**REQUIRED ACTION**
Take the entries below and print only the lines from the one with "4. **清理垃圾短信**" through the one with "如果收到的短信内容出现乱码，", exactly as they stand, both ends included.

**Extracted records**
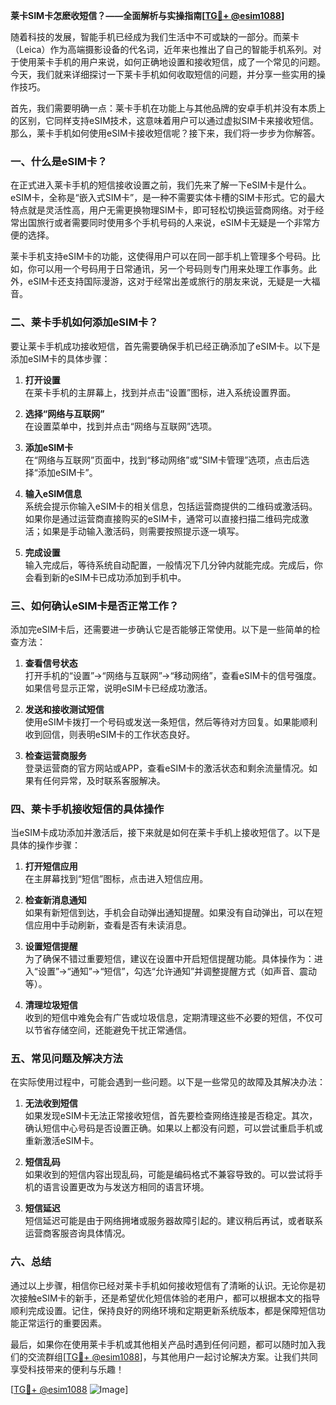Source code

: **莱卡SIM卡怎麽收短信？——全面解析与实操指南[[TG💪+ @esim1088](https://t.me/s/esim1088)]**

随着科技的发展，智能手机已经成为我们生活中不可或缺的一部分。而莱卡（Leica）作为高端摄影设备的代名词，近年来也推出了自己的智能手机系列。对于使用莱卡手机的用户来说，如何正确地设置和接收短信，成了一个常见的问题。今天，我们就来详细探讨一下莱卡手机如何收取短信的问题，并分享一些实用的操作技巧。

首先，我们需要明确一点：莱卡手机在功能上与其他品牌的安卓手机并没有本质上的区别，它同样支持eSIM技术，这意味着用户可以通过虚拟SIM卡来接收短信。那么，莱卡手机如何使用eSIM卡接收短信呢？接下来，我们将一步步为你解答。

### 一、什么是eSIM卡？

在正式进入莱卡手机的短信接收设置之前，我们先来了解一下eSIM卡是什么。eSIM卡，全称是“嵌入式SIM卡”，是一种不需要实体卡槽的SIM卡形式。它的最大特点就是灵活性高，用户无需更换物理SIM卡，即可轻松切换运营商网络。对于经常出国旅行或者需要同时使用多个手机号码的人来说，eSIM卡无疑是一个非常方便的选择。

莱卡手机支持eSIM卡的功能，这使得用户可以在同一部手机上管理多个号码。比如，你可以用一个号码用于日常通讯，另一个号码则专门用来处理工作事务。此外，eSIM卡还支持国际漫游，这对于经常出差或旅行的朋友来说，无疑是一大福音。

### 二、莱卡手机如何添加eSIM卡？

要让莱卡手机成功接收短信，首先需要确保手机已经正确添加了eSIM卡。以下是添加eSIM卡的具体步骤：

1. **打开设置**  
   在莱卡手机的主屏幕上，找到并点击“设置”图标，进入系统设置界面。

2. **选择“网络与互联网”**  
   在设置菜单中，找到并点击“网络与互联网”选项。

3. **添加eSIM卡**  
   在“网络与互联网”页面中，找到“移动网络”或“SIM卡管理”选项，点击后选择“添加eSIM卡”。

4. **输入eSIM信息**  
   系统会提示你输入eSIM卡的相关信息，包括运营商提供的二维码或激活码。如果你是通过运营商直接购买的eSIM卡，通常可以直接扫描二维码完成激活；如果是手动输入激活码，则需要按照提示逐一填写。

5. **完成设置**  
   输入完成后，等待系统自动配置，一般情况下几分钟内就能完成。完成后，你会看到新的eSIM卡已成功添加到手机中。

### 三、如何确认eSIM卡是否正常工作？

添加完eSIM卡后，还需要进一步确认它是否能够正常使用。以下是一些简单的检查方法：

1. **查看信号状态**  
   打开手机的“设置”→“网络与互联网”→“移动网络”，查看eSIM卡的信号强度。如果信号显示正常，说明eSIM卡已经成功激活。

2. **发送和接收测试短信**  
   使用eSIM卡拨打一个号码或发送一条短信，然后等待对方回复。如果能顺利收到回信，则表明eSIM卡的工作状态良好。

3. **检查运营商服务**  
   登录运营商的官方网站或APP，查看eSIM卡的激活状态和剩余流量情况。如果有任何异常，及时联系客服解决。

### 四、莱卡手机接收短信的具体操作

当eSIM卡成功添加并激活后，接下来就是如何在莱卡手机上接收短信了。以下是具体的操作步骤：

1. **打开短信应用**  
   在主屏幕找到“短信”图标，点击进入短信应用。

2. **检查新消息通知**  
   如果有新短信到达，手机会自动弹出通知提醒。如果没有自动弹出，可以在短信应用中手动刷新，查看是否有未读消息。

3. **设置短信提醒**  
   为了确保不错过重要短信，建议在设置中开启短信提醒功能。具体操作为：进入“设置”→“通知”→“短信”，勾选“允许通知”并调整提醒方式（如声音、震动等）。

4. **清理垃圾短信**  
   收到的短信中难免会有广告或垃圾信息，定期清理这些不必要的短信，不仅可以节省存储空间，还能避免干扰正常通信。

### 五、常见问题及解决方法

在实际使用过程中，可能会遇到一些问题。以下是一些常见的故障及其解决办法：

1. **无法收到短信**  
   如果发现eSIM卡无法正常接收短信，首先要检查网络连接是否稳定。其次，确认短信中心号码是否设置正确。如果以上都没有问题，可以尝试重启手机或重新激活eSIM卡。

2. **短信乱码**  
   如果收到的短信内容出现乱码，可能是编码格式不兼容导致的。可以尝试将手机的语言设置更改为与发送方相同的语言环境。

3. **短信延迟**  
   短信延迟可能是由于网络拥堵或服务器故障引起的。建议稍后再试，或者联系运营商客服咨询具体情况。

### 六、总结

通过以上步骤，相信你已经对莱卡手机如何接收短信有了清晰的认识。无论你是初次接触eSIM卡的新手，还是希望优化短信体验的老用户，都可以根据本文的指导顺利完成设置。记住，保持良好的网络环境和定期更新系统版本，都是保障短信功能正常运行的重要因素。

最后，如果你在使用莱卡手机或其他相关产品时遇到任何问题，都可以随时加入我们的交流群组[[TG💪+ @esim1088](https://t.me/s/esim1088)]，与其他用户一起讨论解决方案。让我们共同享受科技带来的便利与乐趣！

[[TG💪+ @esim1088](https://t.me/s/esim1088) ![Image](https://i.postimg.cc/4NQfJmqS/Snipaste-2025-05-13-00-14-12.png)]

**RESULT OF THE EXERCISE**
4. **清理垃圾短信**  
   收到的短信中难免会有广告或垃圾信息，定期清理这些不必要的短信，不仅可以节省存储空间，还能避免干扰正常通信。

### 五、常见问题及解决方法

在实际使用过程中，可能会遇到一些问题。以下是一些常见的故障及其解决办法：

1. **无法收到短信**  
   如果发现eSIM卡无法正常接收短信，首先要检查网络连接是否稳定。其次，确认短信中心号码是否设置正确。如果以上都没有问题，可以尝试重启手机或重新激活eSIM卡。

2. **短信乱码**  
   如果收到的短信内容出现乱码，可能是编码格式不兼容导致的。可以尝试将手机的语言设置更改为与发送方相同的语言环境。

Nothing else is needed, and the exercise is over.